Charities merging their property assets can benefit from reduced costs, streamlined operations and, if disposals are required, a source of reinvestable capital to put towards funding their charitable aims.

The post-Covid office is a widely recognisable example of these advantages. As staff enjoy the benefits of flexible working, many charities are reporting offices left half (or over half) empty. In a merger, only one office may now be required and any redundant space can be disposed of, freeing up capital or eliminating a rental obligation while cutting holding costs. Meanwhile, staff at the merged office get to know new colleagues from the partner charity: an all-round win.

Potential problems

However, beneath the benefits might lurk problems to work through. Issues that could arise include: vast amounts of time consuming and costly legal paperwork, sudden acquisition of unfamiliar buildings which may require maintenance or have complex titles, inability to immediately dispose of surplus space due to lease terms, the troubled economic climate could make disposals slow, and potentially disagreements could form between merging charities as to which properties should be retained or disposed of.

What does merging property assets mean in practice for charities?

In light of the potential problems, decisions relating to property interests should form part of early merger discussions.
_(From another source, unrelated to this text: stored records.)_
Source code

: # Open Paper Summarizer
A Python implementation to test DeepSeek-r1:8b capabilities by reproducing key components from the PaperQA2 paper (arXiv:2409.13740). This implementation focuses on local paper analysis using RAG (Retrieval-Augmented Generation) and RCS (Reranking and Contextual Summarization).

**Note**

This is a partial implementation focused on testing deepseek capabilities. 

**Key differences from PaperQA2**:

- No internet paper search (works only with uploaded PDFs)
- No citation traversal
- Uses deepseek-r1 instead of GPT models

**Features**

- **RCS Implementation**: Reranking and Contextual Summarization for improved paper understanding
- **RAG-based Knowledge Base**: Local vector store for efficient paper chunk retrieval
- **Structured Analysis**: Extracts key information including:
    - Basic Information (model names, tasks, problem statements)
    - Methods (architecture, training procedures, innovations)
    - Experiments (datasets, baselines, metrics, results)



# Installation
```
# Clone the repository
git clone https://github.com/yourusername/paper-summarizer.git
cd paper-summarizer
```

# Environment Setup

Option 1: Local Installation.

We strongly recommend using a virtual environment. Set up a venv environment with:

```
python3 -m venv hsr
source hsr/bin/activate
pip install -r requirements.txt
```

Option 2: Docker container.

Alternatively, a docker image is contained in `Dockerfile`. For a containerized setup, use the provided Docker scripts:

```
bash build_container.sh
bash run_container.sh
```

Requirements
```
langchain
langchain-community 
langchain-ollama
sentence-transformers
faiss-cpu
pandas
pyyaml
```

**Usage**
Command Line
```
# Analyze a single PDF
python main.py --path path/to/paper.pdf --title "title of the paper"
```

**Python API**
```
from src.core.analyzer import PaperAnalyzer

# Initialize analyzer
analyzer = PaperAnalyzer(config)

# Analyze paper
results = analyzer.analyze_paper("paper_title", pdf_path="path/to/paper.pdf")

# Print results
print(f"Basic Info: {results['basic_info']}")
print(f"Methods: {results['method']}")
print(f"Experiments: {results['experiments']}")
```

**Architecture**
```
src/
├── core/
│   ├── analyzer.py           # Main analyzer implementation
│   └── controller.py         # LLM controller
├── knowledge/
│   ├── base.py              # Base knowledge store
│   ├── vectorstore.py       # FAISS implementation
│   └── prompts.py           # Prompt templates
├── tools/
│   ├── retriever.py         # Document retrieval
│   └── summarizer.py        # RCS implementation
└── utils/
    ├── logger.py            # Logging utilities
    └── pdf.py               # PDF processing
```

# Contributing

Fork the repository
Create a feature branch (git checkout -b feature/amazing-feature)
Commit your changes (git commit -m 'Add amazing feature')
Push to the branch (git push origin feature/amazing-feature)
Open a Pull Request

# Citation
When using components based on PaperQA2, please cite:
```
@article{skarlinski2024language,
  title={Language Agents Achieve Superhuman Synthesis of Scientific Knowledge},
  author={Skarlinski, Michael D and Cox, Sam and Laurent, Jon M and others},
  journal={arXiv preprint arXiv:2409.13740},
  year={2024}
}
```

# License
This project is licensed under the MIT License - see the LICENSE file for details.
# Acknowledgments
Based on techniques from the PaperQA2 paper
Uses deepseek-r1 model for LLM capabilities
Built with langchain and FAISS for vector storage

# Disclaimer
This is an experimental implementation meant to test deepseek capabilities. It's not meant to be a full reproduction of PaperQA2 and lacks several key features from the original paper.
The following checklist of practical steps can help charities to prepare ahead of these:

  1. Start organising – Identify what property is held by the charity and appraise any information available relating to it. This could include obtaining title registers, plans or leases from the Land Registry and Local Land Charges Registry, and any previously conducted valuations.
  1. Arrange schedules of condition for each property – Summaries of the current maintenance obligations and any repairs or urgent capex costs are useful to inform decisions taken about budgets or whether a property is retained or disposed of. This may include undertaking building surveys.
  1. Review legal titles – Undertake a full title review and consider any restrictive covenants, charges or undocumented tenancies which may apply or affect the proposed and future uses.
  1. Estate Strategy Review – Consider the separate property portfolios of the merging parties as a whole and assess the potential for overlap and consolidation. This will involve considering the charities’ joint objectives and requirements in terms of space and facilities, and their existing properties’ current ability to meet these requirements. If there are surplus properties, decisions will need to be made about the method of disposal and the terms achievable, which in most cases will require seeking advice from a qualified surveyor in compliance with the Charities Act.
  1. Identify potential for generating income – Letting (or assignment/underletting of leases) of surplus space could potentially generate rental returns.
  1. Valuations – An up-to-date valuation of the merged property portfolio is likely to be required for accounting purposes and will help inform any strategic decision making if the retention or disposal of properties is under question.
  1. Check your legal obligations – Mergers usually fall within an exemption to the usual requirements on disposing as the merging entities will have compatible objectives and usually the transfer is not at Market Value. If this is not the case, then trustees will need to obtain a Qualified Surveyor’s Report to support their decision to dispose of any property. Ensure you take legal advice at an early stage.

 

Conclusion

Forward planning ahead of a merger can lay the foundations for heightened efficiency and new, creative uses of space allowing charities’ funds to be put to better use.

The above checklist is also relevant for standalone charities preparing to review their existing portfolios in the face of financial difficulties and for charities considering sharing properties to adapt for a challenging future.